YOUR GOAL >>
Below are the records; copy each line in which "cloud" can be found.

ENTRIES SUPPLIED >>
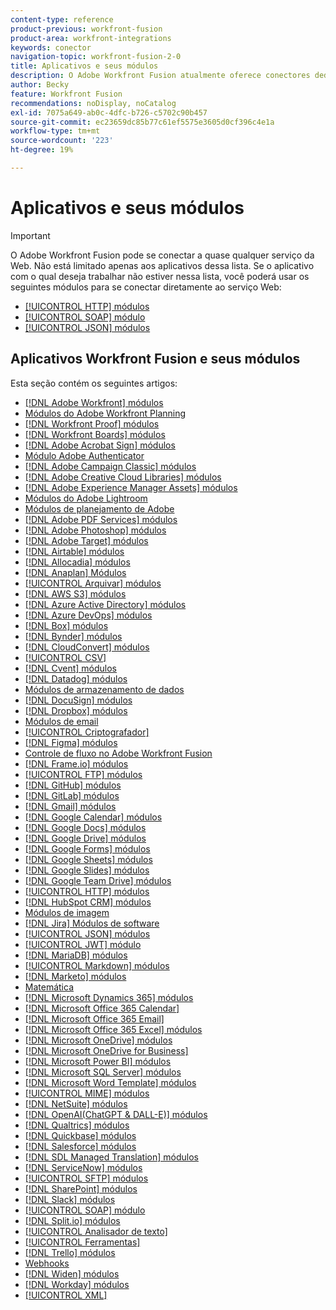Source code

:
 ```yaml
---
content-type: reference
product-previous: workfront-fusion
product-area: workfront-integrations
keywords: conector
navigation-topic: workfront-fusion-2-0
title: Aplicativos e seus módulos
description: O Adobe Workfront Fusion atualmente oferece conectores dedicados para os aplicativos desta lista. Se o aplicativo com o qual deseja trabalhar não estiver nessa lista, você poderá se conectar a ele usando os módulos HTTP, SOAP ou JSON.
author: Becky
feature: Workfront Fusion
recommendations: noDisplay, noCatalog
exl-id: 7075a649-ab0c-4dfc-b726-c5702c90b457
source-git-commit: ec23659dc85b77c61ef5575e3605d0cf396c4e1a
workflow-type: tm+mt
source-wordcount: '223'
ht-degree: 19%

---
```


# Aplicativos e seus módulos

>[!IMPORTANT]
>
>O Adobe Workfront Fusion pode se conectar a quase qualquer serviço da Web. Não está limitado apenas aos aplicativos dessa lista. Se o aplicativo com o qual deseja trabalhar não estiver nessa lista, você poderá usar os seguintes módulos para se conectar diretamente ao serviço Web:
>
>* [[!UICONTROL HTTP] módulos](../../workfront-fusion/apps-and-their-modules/http-modules/http-modules-1.md)
>* [[!UICONTROL SOAP] módulo](../../workfront-fusion/apps-and-their-modules/soap-module.md)
>* [[!UICONTROL JSON] módulos](../../workfront-fusion/apps-and-their-modules/json-modules.md)
>

## Aplicativos Workfront Fusion e seus módulos

Esta seção contém os seguintes artigos:

* [[!DNL Adobe Workfront] módulos](../../workfront-fusion/apps-and-their-modules/workfront-modules.md)
* [Módulos do Adobe Workfront Planning](/help/quicksilver/workfront-fusion/apps-and-their-modules/workfront-planning-modules.md)
* [[!DNL Workfront Proof] módulos](../../workfront-fusion/apps-and-their-modules/workfront-proof-modules.md)
* [[!DNL Workfront Boards] módulos](../../workfront-fusion/apps-and-their-modules/workfront-boards-modules.md)
* [[!DNL Adobe Acrobat Sign] módulos](../../workfront-fusion/apps-and-their-modules/adobe-sign-modules.md)
* [Módulo Adobe Authenticator](/help/quicksilver/workfront-fusion/apps-and-their-modules/adobe-authenticator-modules.md)
* [[!DNL Adobe Campaign Classic] módulos](../../workfront-fusion/apps-and-their-modules/adobe-campaign-classic-connector.md)
* [[!DNL Adobe Creative Cloud Libraries] módulos](../../workfront-fusion/apps-and-their-modules/creative-cloud-libraries-modules.md)
* [[!DNL Adobe Experience Manager Assets] módulos](../../workfront-fusion/apps-and-their-modules/aem-assets-modules.md)
* [Módulos do Adobe Lightroom](/help/quicksilver/workfront-fusion/apps-and-their-modules/adobe-lightroom-modules.md)
* [Módulos de planejamento de Adobe](/help/quicksilver/workfront-fusion/apps-and-their-modules/workfront-planning-modules.md)
* [[!DNL Adobe PDF Services] módulos](../../workfront-fusion/apps-and-their-modules/pdf-modules.md)
* [[!DNL Adobe Photoshop] módulos](../../workfront-fusion/apps-and-their-modules/adobe-photoshop-modules.md)
* [[!DNL Adobe Target] módulos](../../workfront-fusion/apps-and-their-modules/adobe-target-modules.md)
* [[!DNL Airtable] módulos](../../workfront-fusion/apps-and-their-modules/airtable-modules.md)
* [[!DNL Allocadia] módulos](../../workfront-fusion/apps-and-their-modules/allocadia-modules.md)
* [[!DNL Anaplan] Módulos](../../workfront-fusion/apps-and-their-modules/anaplan-modules.md)
* [[!UICONTROL Arquivar] módulos](../../workfront-fusion/apps-and-their-modules/archive-modules.md)
* [[!DNL AWS S3] módulos](../../workfront-fusion/apps-and-their-modules/aws-s3-modules.md)
* [[!DNL Azure Active Directory] módulos](../../workfront-fusion/apps-and-their-modules/azure-ad-modules.md)
* [[!DNL Azure DevOps] módulos](../../workfront-fusion/apps-and-their-modules/azure-dev-ops.md)
* [[!DNL Box] módulos](../../workfront-fusion/apps-and-their-modules/box-modules.md)
* [[!DNL Bynder] módulos](../../workfront-fusion/apps-and-their-modules/bynder-modules.md)
* [[!DNL CloudConvert] módulos](../../workfront-fusion/apps-and-their-modules/cloud-convert-modules.md)
* [[!UICONTROL CSV]](../../workfront-fusion/apps-and-their-modules/csv.md)
* [[!DNL Cvent] módulos](../../workfront-fusion/apps-and-their-modules/cvent-modules.md)
* [[!DNL Datadog] módulos](../../workfront-fusion/apps-and-their-modules/datadog-modules.md)
* [Módulos de armazenamento de dados](../../workfront-fusion/apps-and-their-modules/data-store-modules.md)
* [[!DNL DocuSign] módulos](../../workfront-fusion/apps-and-their-modules/docusign-modules.md)
* [[!DNL Dropbox] módulos](../../workfront-fusion/apps-and-their-modules/dropbox-modules.md)
* [Módulos de email](../../workfront-fusion/apps-and-their-modules/email-modules.md)
* [[!UICONTROL Criptografador]](../../workfront-fusion/apps-and-their-modules/encryptor-modules.md)
* [[!DNL Figma] módulos](../../workfront-fusion/apps-and-their-modules/figma-modules.md)
* [Controle de fluxo no Adobe Workfront Fusion](../../workfront-fusion/apps-and-their-modules/flow-control.md)
* [[!DNL Frame.io] módulos](../../workfront-fusion/apps-and-their-modules/frame-io-modules.md)
* [[!UICONTROL FTP] módulos](../../workfront-fusion/apps-and-their-modules/ftp-modules.md)
* [[!DNL GitHub] módulos](../../workfront-fusion/apps-and-their-modules/github.md)
* [[!DNL GitLab] módulos](../../workfront-fusion/apps-and-their-modules/gitlab-modules.md)
* [[!DNL Gmail] módulos](../../workfront-fusion/apps-and-their-modules/gmail-modules.md)
* [[!DNL Google Calendar] módulos](../../workfront-fusion/apps-and-their-modules/google-calendar-modules.md)
* [[!DNL Google Docs] módulos](../../workfront-fusion/apps-and-their-modules/google-docs-modules.md)
* [[!DNL Google Drive] módulos](../../workfront-fusion/apps-and-their-modules/google-drive-modules.md)
* [[!DNL Google Forms] módulos](../../workfront-fusion/apps-and-their-modules/google-forms-modules.md)
* [[!DNL Google Sheets] módulos](../../workfront-fusion/apps-and-their-modules/google-sheets-modules.md)
* [[!DNL Google Slides] módulos](../../workfront-fusion/apps-and-their-modules/google-slides-modules.md)
* [[!DNL Google Team Drive] módulos](../../workfront-fusion/apps-and-their-modules/google-team-drive-modules.md)
* [[!UICONTROL HTTP] módulos](../../workfront-fusion/apps-and-their-modules/http-modules/http-modules-1.md)
* [[!DNL HubSpot CRM] módulos](../../workfront-fusion/apps-and-their-modules/hubspot-crm-modules.md)
* [Módulos de imagem](../../workfront-fusion/apps-and-their-modules/image-module.md)
* [[!DNL Jira] Módulos de software](../../workfront-fusion/apps-and-their-modules/jira-software-modules.md)
* [[!UICONTROL JSON] módulos](../../workfront-fusion/apps-and-their-modules/json-modules.md)
* [[!UICONTROL JWT] módulo](../../workfront-fusion/apps-and-their-modules/jwt-modules.md)
* [[!DNL MariaDB] módulos](../../workfront-fusion/apps-and-their-modules/mariadb-modules.md)
* [[!UICONTROL Markdown] módulos](../../workfront-fusion/apps-and-their-modules/markdown-modules.md)
* [[!DNL Marketo] módulos](../../workfront-fusion/apps-and-their-modules/marketo-modules.md)
* [Matemática](../../workfront-fusion/apps-and-their-modules/math-module.md)
* [[!DNL Microsoft Dynamics 365] módulos](../../workfront-fusion/apps-and-their-modules/microsoft-dynamics-365-modules.md)
* [[!DNL Microsoft Office 365 Calendar]](../../workfront-fusion/apps-and-their-modules/microsoft-365-calendar-modules.md)
* [[!DNL Microsoft Office 365 Email]](../../workfront-fusion/apps-and-their-modules/microsoft-365-email-modules.md)
* [[!DNL Microsoft Office 365 Excel] módulos](../../workfront-fusion/apps-and-their-modules/microsoft-365-excel-modules.md)
* [[!DNL Microsoft OneDrive] módulos](../../workfront-fusion/apps-and-their-modules/microsoft-onedrive-modules.md)
* [[!DNL Microsoft OneDrive for Business]](../../workfront-fusion/apps-and-their-modules/microsoft-onedrive-for-business-modules.md)
* [[!DNL Microsoft Power BI] módulos](../../workfront-fusion/apps-and-their-modules/powerbi-modules.md)
* [[!DNL Microsoft SQL Server] módulos](../../workfront-fusion/apps-and-their-modules/microsoft-sql-server-modules.md)
* [[!DNL Microsoft Word Template] módulos](../../workfront-fusion/apps-and-their-modules/microsoft-word-templates-modules.md)
* [[!UICONTROL MIME] módulos](../../workfront-fusion/apps-and-their-modules/mime.md)
* [[!DNL NetSuite] módulos](../../workfront-fusion/apps-and-their-modules/netsuite.md)
* [[!DNL OpenAI(ChatGPT & DALL-E)] módulos](../../workfront-fusion/apps-and-their-modules/openai-chatgpt-modules.md)
* [[!DNL Qualtrics] módulos](../../workfront-fusion/apps-and-their-modules/qualtrics-modules.md)
* [[!DNL Quickbase] módulos](../../workfront-fusion/apps-and-their-modules/quickbase-modules.md)
* [[!DNL Salesforce] módulos](../../workfront-fusion/apps-and-their-modules/salesforce-modules.md)
* [[!DNL SDL Managed Translation] módulos](../../workfront-fusion/apps-and-their-modules/sdl-managed-translation-modules.md)
* [[!DNL ServiceNow] módulos](../../workfront-fusion/apps-and-their-modules/servicenow-modules.md)
* [[!UICONTROL SFTP] módulos](../../workfront-fusion/apps-and-their-modules/sftp.md)
* [[!DNL SharePoint] módulos](../../workfront-fusion/apps-and-their-modules/sharepoint-modules.md)
* [[!DNL Slack] módulos](../../workfront-fusion/apps-and-their-modules/slack-modules.md)
* [[!UICONTROL SOAP] módulo](../../workfront-fusion/apps-and-their-modules/soap-module.md)
* [[!DNL Split.io] módulos](../../workfront-fusion/apps-and-their-modules/split-io-modules.md)
* [[!UICONTROL Analisador de texto]](../../workfront-fusion/apps-and-their-modules/text-parser.md)
* [[!UICONTROL Ferramentas]](../../workfront-fusion/apps-and-their-modules/tools-modules.md)
* [[!DNL Trello] módulos](../../workfront-fusion/apps-and-their-modules/trello-modules.md)
* [Webhooks](../../workfront-fusion/apps-and-their-modules/webhooks-updated.md)
* [[!DNL Widen] módulos](../../workfront-fusion/apps-and-their-modules/widen-modules.md)
* [[!DNL Workday] módulos](../../workfront-fusion/apps-and-their-modules/workday-modules.md)
* [[!UICONTROL XML]](../../workfront-fusion/apps-and-their-modules/xml-modules.md)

RESPONSE >>
* [[!DNL Adobe Creative Cloud Libraries] módulos](../../workfront-fusion/apps-and-their-modules/creative-cloud-libraries-modules.md)
* [[!DNL CloudConvert] módulos](../../workfront-fusion/apps-and-their-modules/cloud-convert-modules.md)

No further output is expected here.